[Task directions]
Please copy out every line in the entries that includes the word "objects".
Records for this exercise Block Start
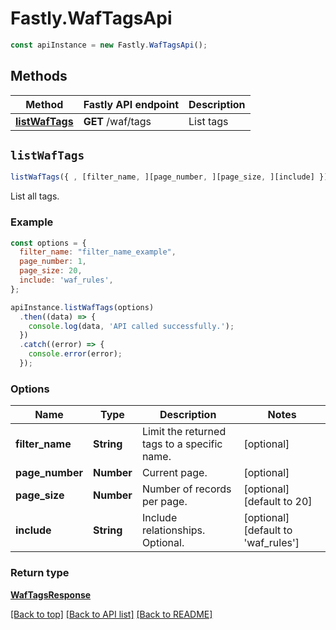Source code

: # Fastly.WafTagsApi


```javascript
const apiInstance = new Fastly.WafTagsApi();
```
## Methods

Method | Fastly API endpoint | Description
------------- | ------------- | -------------
[**listWafTags**](WafTagsApi.md#listWafTags) | **GET** /waf/tags | List tags



## `listWafTags`

```javascript
listWafTags({ , [filter_name, ][page_number, ][page_size, ][include] })
```

List all tags.

### Example

```javascript
const options = {
  filter_name: "filter_name_example",
  page_number: 1,
  page_size: 20,
  include: 'waf_rules',
};

apiInstance.listWafTags(options)
  .then((data) => {
    console.log(data, 'API called successfully.');
  })
  .catch((error) => {
    console.error(error);
  });
```

### Options

Name | Type | Description  | Notes
------------- | ------------- | ------------- | -------------
**filter_name** | **String** | Limit the returned tags to a specific name. | [optional]
**page_number** | **Number** | Current page. | [optional]
**page_size** | **Number** | Number of records per page. | [optional] [default to 20]
**include** | **String** | Include relationships. Optional. | [optional] [default to &#39;waf_rules&#39;]

### Return type

[**WafTagsResponse**](WafTagsResponse.md)


[[Back to top]](#) [[Back to API list]](../../README.md#endpoints)
[[Back to README]](../../README.md)
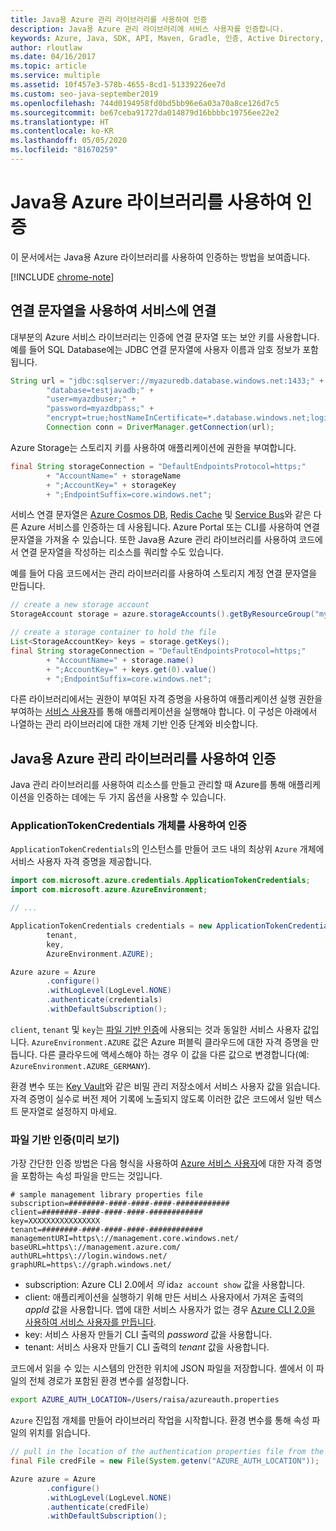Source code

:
 ```yaml
---
title: Java용 Azure 관리 라이브러리를 사용하여 인증
description: Java용 Azure 관리 라이브러리에 서비스 사용자를 인증합니다.
keywords: Azure, Java, SDK, API, Maven, Gradle, 인증, Active Directory, 서비스 사용자
author: rloutlaw
ms.date: 04/16/2017
ms.topic: article
ms.service: multiple
ms.assetid: 10f457e3-578b-4655-8cd1-51339226ee7d
ms.custom: seo-java-september2019
ms.openlocfilehash: 744d0194958fd0bd5bb96e6a03a70a8ce126d7c5
ms.sourcegitcommit: be67ceba91727da014879d16bbbbc19756ee22e2
ms.translationtype: HT
ms.contentlocale: ko-KR
ms.lasthandoff: 05/05/2020
ms.locfileid: "81670259"
---
```

# <a name="authenticate-with-the-azure-libraries-for-java"></a>Java용 Azure 라이브러리를 사용하여 인증

이 문서에서는 Java용 Azure 라이브러리를 사용하여 인증하는 방법을 보여줍니다.

[!INCLUDE [chrome-note](includes/chrome-note.md)]

## <a name="connect-to-services-with-connection-strings"></a>연결 문자열을 사용하여 서비스에 연결

대부분의 Azure 서비스 라이브러리는 인증에 연결 문자열 또는 보안 키를 사용합니다. 예를 들어 SQL Database에는 JDBC 연결 문자열에 사용자 이름과 암호 정보가 포함됩니다.

```java
String url = "jdbc:sqlserver://myazuredb.database.windows.net:1433;" +
        "database=testjavadb;" +
        "user=myazdbuser;" +
        "password=myazdbpass;" +
        "encrypt=true;hostNameInCertificate=*.database.windows.net;loginTimeout=30;";
        Connection conn = DriverManager.getConnection(url);
```

Azure Storage는 스토리지 키를 사용하여 애플리케이션에 권한을 부여합니다.

```java
final String storageConnection = "DefaultEndpointsProtocol=https;"
        + "AccountName=" + storageName
        + ";AccountKey=" + storageKey
        + ";EndpointSuffix=core.windows.net";
```

서비스 연결 문자열은 [Azure Cosmos DB](/azure/cosmos-db/sql-api-java-application#UseService), [Redis Cache](/azure/redis-cache/cache-java-get-started) 및 [Service Bus](/azure/service-bus-messaging/service-bus-java-how-to-use-queues)와 같은 다른 Azure 서비스를 인증하는 데 사용됩니다. Azure Portal 또는 CLI를 사용하여 연결 문자열을 가져올 수 있습니다.  또한 Java용 Azure 관리 라이브러리를 사용하여 코드에서 연결 문자열을 작성하는 리소스를 쿼리할 수도 있습니다.

예를 들어 다음 코드에서는 관리 라이브러리를 사용하여 스토리지 계정 연결 문자열을 만듭니다.

```java
// create a new storage account
StorageAccount storage = azure.storageAccounts().getByResourceGroup("myResourceGroup","myStorageAccount");

// create a storage container to hold the file
List<StorageAccountKey> keys = storage.getKeys();
final String storageConnection = "DefaultEndpointsProtocol=https;"
        + "AccountName=" + storage.name()
        + ";AccountKey=" + keys.get(0).value()
        + ";EndpointSuffix=core.windows.net";
```

다른 라이브러리에서는 권한이 부여된 자격 증명을 사용하여 애플리케이션 실행 권한을 부여하는 [서비스 사용자](/azure/active-directory/develop/active-directory-application-objects)를 통해 애플리케이션을 실행해야 합니다. 이 구성은 아래에서 나열하는 관리 라이브러리에 대한 개체 기반 인증 단계와 비슷합니다.

<a name="mgmt-auth"></a>

##  <a name="authenticate-with-the-azure-management-libraries-for-java"></a>Java용 Azure 관리 라이브러리를 사용하여 인증

Java 관리 라이브러리를 사용하여 리소스를 만들고 관리할 때 Azure를 통해 애플리케이션을 인증하는 데에는 두 가지 옵션을 사용할 수 있습니다.

### <a name="authenticate-with-an-applicationtokencredentials-object"></a>ApplicationTokenCredentials 개체를 사용하여 인증

`ApplicationTokenCredentials`의 인스턴스를 만들어 코드 내의 최상위 `Azure` 개체에 서비스 사용자 자격 증명을 제공합니다.

```java
import com.microsoft.azure.credentials.ApplicationTokenCredentials;
import com.microsoft.azure.AzureEnvironment;

// ...

ApplicationTokenCredentials credentials = new ApplicationTokenCredentials(client,
        tenant,
        key,
        AzureEnvironment.AZURE);

Azure azure = Azure
        .configure()
        .withLogLevel(LogLevel.NONE)
        .authenticate(credentials)
        .withDefaultSubscription();
```

`client`, `tenant` 및 `key`는 [파일 기반 인증](#mgmt-file)에 사용되는 것과 동일한 서비스 사용자 값입니다. `AzureEnvironment.AZURE` 값은 Azure 퍼블릭 클라우드에 대한 자격 증명을 만듭니다. 다른 클라우드에 액세스해야 하는 경우 이 값을 다른 값으로 변경합니다(예: `AzureEnvironment.AZURE_GERMANY`).

 환경 변수 또는 [Key Vault](/azure/key-vault/key-vault-whatis)와 같은 비밀 관리 저장소에서 서비스 사용자 값을 읽습니다. 자격 증명이 실수로 버전 제어 기록에 노출되지 않도록 이러한 값은 코드에서 일반 텍스트 문자열로 설정하지 마세요.

<a name="mgmt-file"></a>

### <a name="file-based-authentication-preview"></a>파일 기반 인증(미리 보기)

가장 간단한 인증 방법은 다음 형식을 사용하여 [Azure 서비스 사용자](/azure/active-directory/develop/active-directory-application-objects)에 대한 자격 증명을 포함하는 속성 파일을 만드는 것입니다.

```text
# sample management library properties file
subscription=########-####-####-####-############
client=########-####-####-####-############
key=XXXXXXXXXXXXXXXX
tenant=########-####-####-####-############
managementURI=https\://management.core.windows.net/
baseURL=https\://management.azure.com/
authURL=https\://login.windows.net/
graphURL=https\://graph.windows.net/
```

- subscription: Azure CLI 2.0에서 *의* id`az account show` 값을 사용합니다.
- client: 애플리케이션을 실행하기 위해 만든 서비스 사용자에서 가져온 출력의 *appId* 값을 사용합니다. 앱에 대한 서비스 사용자가 없는 경우 [Azure CLI 2.0을 사용하여 서비스 사용자를 만듭니다](/cli/azure/create-an-azure-service-principal-azure-cli).
- key: 서비스 사용자 만들기 CLI 출력의 *password* 값을 사용합니다.
- tenant: 서비스 사용자 만들기 CLI 출력의 *tenant* 값을 사용합니다.

코드에서 읽을 수 있는 시스템의 안전한 위치에 JSON 파일을 저장합니다. 셸에서 이 파일의 전체 경로가 포함된 환경 변수를 설정합니다.

```bash
export AZURE_AUTH_LOCATION=/Users/raisa/azureauth.properties
```

`Azure` 진입점 개체를 만들어 라이브러리 작업을 시작합니다. 환경 변수를 통해 속성 파일의 위치를 읽습니다.

```java
// pull in the location of the authentication properties file from the environment
final File credFile = new File(System.getenv("AZURE_AUTH_LOCATION"));

Azure azure = Azure
        .configure()
        .withLogLevel(LogLevel.NONE)
        .authenticate(credFile)
        .withDefaultSubscription();
```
Records for this exercise Block End
[Expected output]
다른 라이브러리에서는 권한이 부여된 자격 증명을 사용하여 애플리케이션 실행 권한을 부여하는 [서비스 사용자](/azure/active-directory/develop/active-directory-application-objects)를 통해 애플리케이션을 실행해야 합니다. 이 구성은 아래에서 나열하는 관리 라이브러리에 대한 개체 기반 인증 단계와 비슷합니다.
가장 간단한 인증 방법은 다음 형식을 사용하여 [Azure 서비스 사용자](/azure/active-directory/develop/active-directory-application-objects)에 대한 자격 증명을 포함하는 속성 파일을 만드는 것입니다.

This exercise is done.